Surface texture damage. As UV breaks down the wood's natural oils and surface fibers, the boards dry out and become brittle. The smooth surface you walked on barefoot in year one becomes rough, splintery, and unpleasant by year three or four. Cracking along the grain follows shortly after.
Loss of structural integrity. UV degradation doesn't stay on the surface. Over time, it penetrates deeper layers of the wood, weakening the board's ability to handle mechanical stress — things like the weight of furniture, foot traffic, or even just expanding and contracting with temperature changes. A deck that looks serviceable from a distance can be genuinely fragile underfoot.
And here's the maintenance math that rarely gets discussed honestly: if you're using pressure-treated wood, protecting it from UV requires resealing or restaining every one to two years. Miss a season, and the degradation that's already occurring accelerates. You're not maintaining a deck at that point — you're playing catch-up with the sun.

Mile High UV intensity
Denver sits at 5,280 feet above sea level — the famous Mile High elevation that locals know by heart but rarely think about in the context of their outdoor structures. The communities surrounding Denver tell a similar story. Littleton sits around 5,360 feet. Highlands Ranch is closer to 5,800 feet. Golden approaches 5,700 feet. Boulder is around 5,430 feet.
That elevation is not just a fun fact for trivia night. It has a direct and measurable effect on UV intensity.
The atmosphere acts as a natural filter for UV radiation. At sea level, you have the full weight of the atmosphere above you absorbing and scattering UV rays before they reach the ground. As you go higher, that atmospheric buffer thins out. Less atmosphere means more UV gets through — and it arrives more intense, with less of its energy dissipated.
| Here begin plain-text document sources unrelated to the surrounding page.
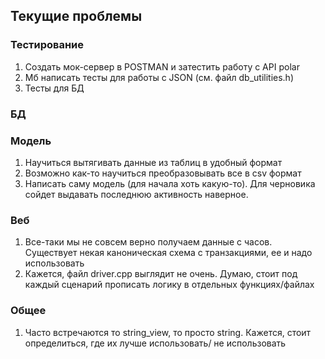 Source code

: ## Текущие проблемы

### Тестирование

1. Создать мок-сервер в POSTMAN и затестить работу с API polar
2. Мб написать тесты для работы с JSON (см. файл db_utilities.h)
3. Тесты для БД

### БД

### Модель

1. Научиться вытягивать данные из таблиц в удобный формат
2. Возможно как-то научиться преобразовывать все в csv формат
3. Написать саму модель (для начала хоть какую-то). Для черновика сойдет выдавать последнюю активность наверное.

### Веб

1. Все-таки мы не совсем верно получаем данные с часов. Существует некая каноническая схема с транзакциями, ее и надо
   использовать
2. Кажется, файл driver.cpp выглядит не очень. Думаю, стоит под каждый сценарий прописать логику в отдельных
   функциях/файлах

### Общее

1. Часто встречаются то string_view, то просто string. Кажется, стоит определиться, где их лучше использовать/ не
   использовать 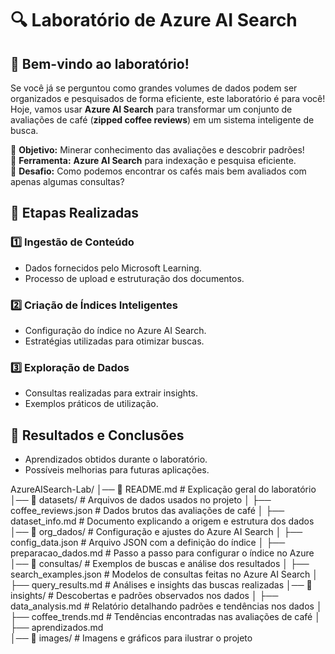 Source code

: # 🔍 Laboratório de Azure AI Search 

## 🏁 Bem-vindo ao laboratório!  
Se você já se perguntou como grandes volumes de dados podem ser organizados e pesquisados de forma eficiente, este laboratório é para você!  Hoje, vamos usar **Azure AI Search** para transformar um conjunto de avaliações de café (**zipped coffee reviews**) em um sistema inteligente de busca.  

🔹 **Objetivo:** Minerar conhecimento das avaliações e descobrir padrões!  
🔹 **Ferramenta:** **Azure AI Search** para indexação e pesquisa eficiente.  
🔹 **Desafio:** Como podemos encontrar os cafés mais bem avaliados com apenas algumas consultas?  

## 📌 Etapas Realizadas

### 1️⃣ Ingestão de Conteúdo
- Dados fornecidos pelo Microsoft Learning.
- Processo de upload e estruturação dos documentos.

### 2️⃣ Criação de Índices Inteligentes
- Configuração do índice no Azure AI Search.
- Estratégias utilizadas para otimizar buscas.

### 3️⃣ Exploração de Dados
- Consultas realizadas para extrair insights.
- Exemplos práticos de utilização.

## 🚀 Resultados e Conclusões
- Aprendizados obtidos durante o laboratório.
- Possíveis melhorias para futuras aplicações.

AzureAISearch-Lab/
│── 📜 README.md         # Explicação geral do laboratório
│── 📂 datasets/         # Arquivos de dados usados no projeto
│   ├── coffee_reviews.json  # Dados brutos das avaliações de café
│   ├── dataset_info.md      # Documento explicando a origem e estrutura dos dados
│── 📂 org_dados/         # Configuração e ajustes do Azure AI Search
│   ├── config_data.json    # Arquivo JSON com a definição do índice
│   ├── preparacao_dados.md       # Passo a passo para configurar o índice no Azure
│── 📂 consultas/         # Exemplos de buscas e análise dos resultados
│   ├── search_examples.json # Modelos de consultas feitas no Azure AI Search
│   ├── query_results.md     # Análises e insights das buscas realizadas
│── 📂 insights/         # Descobertas e padrões observados nos dados
│   ├── data_analysis.md     # Relatório detalhando padrões e tendências nos dados
│   ├── coffee_trends.md     # Tendências encontradas nas avaliações de café
│   ├── aprendizados.md    
│── 📂 images/           # Imagens e gráficos para ilustrar o projeto
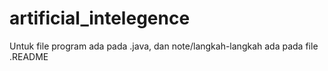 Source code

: # artificial_intelegence
Untuk file program ada pada .java, dan note/langkah-langkah ada pada file .README
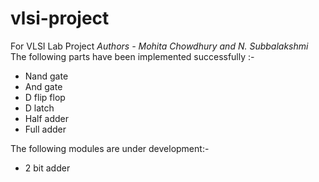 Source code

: # vlsi-project
For VLSI Lab Project
_Authors - Mohita Chowdhury and N. Subbalakshmi_
The following parts have been implemented successfully :-
* Nand gate
* And gate
* D flip flop
* D latch
* Half adder
* Full adder


The following modules are under development:-
* 2 bit adder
The numbers are striking. UV intensity increases by roughly 4% to 5% for every 1,000 feet of elevation gain. That means a homeowner in Highlands Ranch is absorbing approximately 25% more UV exposure than someone living at sea level in the same latitude. For Golden or Littleton, you're still looking at a 20% or greater increase. Even at Denver's famous 5,280 feet, the math puts local UV exposure roughly 16% higher than coastal cities at the same latitude.
Now combine that elevation effect with Colorado's famous sunshine. The Front Range averages more than 300 sunny days per year — more than Miami, more than Los Angeles. That's not just pleasant weather for outdoor entertaining. It's 300-plus days of elevated UV battering your deck without meaningful breaks.
The result is a decking environment that is genuinely more punishing than nearly anywhere else in the continental United States. A deck in Atlanta, Houston, or even Phoenix benefits from lower elevation and more cloud cover interrupting the UV cycle. A deck in Littleton or Highlands Ranch gets more intense UV radiation, more consistently, day after day, for a longer portion of the year.
That's why decks on the Front Range tend to look noticeably worse faster than comparable decks in other parts of the country. It's not that the workmanship was lower or the maintenance was neglected. It's that the environment is fundamentally harder on outdoor materials — and most homeowners aren't choosing materials with that reality in mind.